_About this task:_
Repeat everything from the first line of the listing below through the line that contains "## Table of Contents", exactly. Leave out pictures.

(Data Opens)

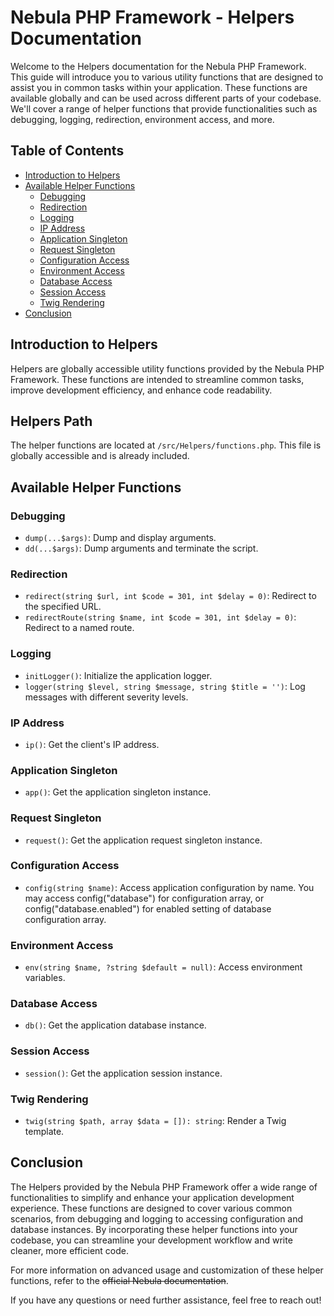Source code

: # Nebula PHP Framework - Helpers Documentation

Welcome to the Helpers documentation for the Nebula PHP Framework. This guide will introduce you to various utility functions that are designed to assist you in common tasks within your application. These functions are available globally and can be used across different parts of your codebase. We'll cover a range of helper functions that provide functionalities such as debugging, logging, redirection, environment access, and more.

## Table of Contents

- [Introduction to Helpers](#introduction-to-helpers)
- [Available Helper Functions](#available-helper-functions)
  - [Debugging](#debugging)
  - [Redirection](#redirection)
  - [Logging](#logging)
  - [IP Address](#ip-address)
  - [Application Singleton](#application-singleton)
  - [Request Singleton](#request-singleton)
  - [Configuration Access](#configuration-access)
  - [Environment Access](#environment-access)
  - [Database Access](#database-access)
  - [Session Access](#session-access)
  - [Twig Rendering](#twig-rendering)
- [Conclusion](#conclusion)

## Introduction to Helpers

Helpers are globally accessible utility functions provided by the Nebula PHP Framework. These functions are intended to streamline common tasks, improve development efficiency, and enhance code readability.

## Helpers Path

The helper functions are located at `/src/Helpers/functions.php`. This file is globally accessible and is already included.

## Available Helper Functions

### Debugging

- `dump(...$args)`: Dump and display arguments.
- `dd(...$args)`: Dump arguments and terminate the script.

### Redirection

- `redirect(string $url, int $code = 301, int $delay = 0)`: Redirect to the specified URL.
- `redirectRoute(string $name, int $code = 301, int $delay = 0)`: Redirect to a named route.

### Logging

- `initLogger()`: Initialize the application logger.
- `logger(string $level, string $message, string $title = '')`: Log messages with different severity levels.

### IP Address

- `ip()`: Get the client's IP address.

### Application Singleton

- `app()`: Get the application singleton instance.

### Request Singleton

- `request()`: Get the application request singleton instance.

### Configuration Access

- `config(string $name)`: Access application configuration by name. You may access config("database") for configuration array, or config("database.enabled") for enabled setting of database configuration array.

### Environment Access

- `env(string $name, ?string $default = null)`: Access environment variables.

### Database Access

- `db()`: Get the application database instance.

### Session Access

- `session()`: Get the application session instance.

### Twig Rendering

- `twig(string $path, array $data = []): string`: Render a Twig template.

## Conclusion

The Helpers provided by the Nebula PHP Framework offer a wide range of functionalities to simplify and enhance your application development experience. These functions are designed to cover various common scenarios, from debugging and logging to accessing configuration and database instances. By incorporating these helper functions into your codebase, you can streamline your development workflow and write cleaner, more efficient code.

For more information on advanced usage and customization of these helper functions, refer to the <s>official Nebula documentation</s>.

If you have any questions or need further assistance, feel free to reach out!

(Data Closes)

_Completed exercise:_
Source code

: # Nebula PHP Framework - Helpers Documentation

Welcome to the Helpers documentation for the Nebula PHP Framework. This guide will introduce you to various utility functions that are designed to assist you in common tasks within your application. These functions are available globally and can be used across different parts of your codebase. We'll cover a range of helper functions that provide functionalities such as debugging, logging, redirection, environment access, and more.

## Table of Contents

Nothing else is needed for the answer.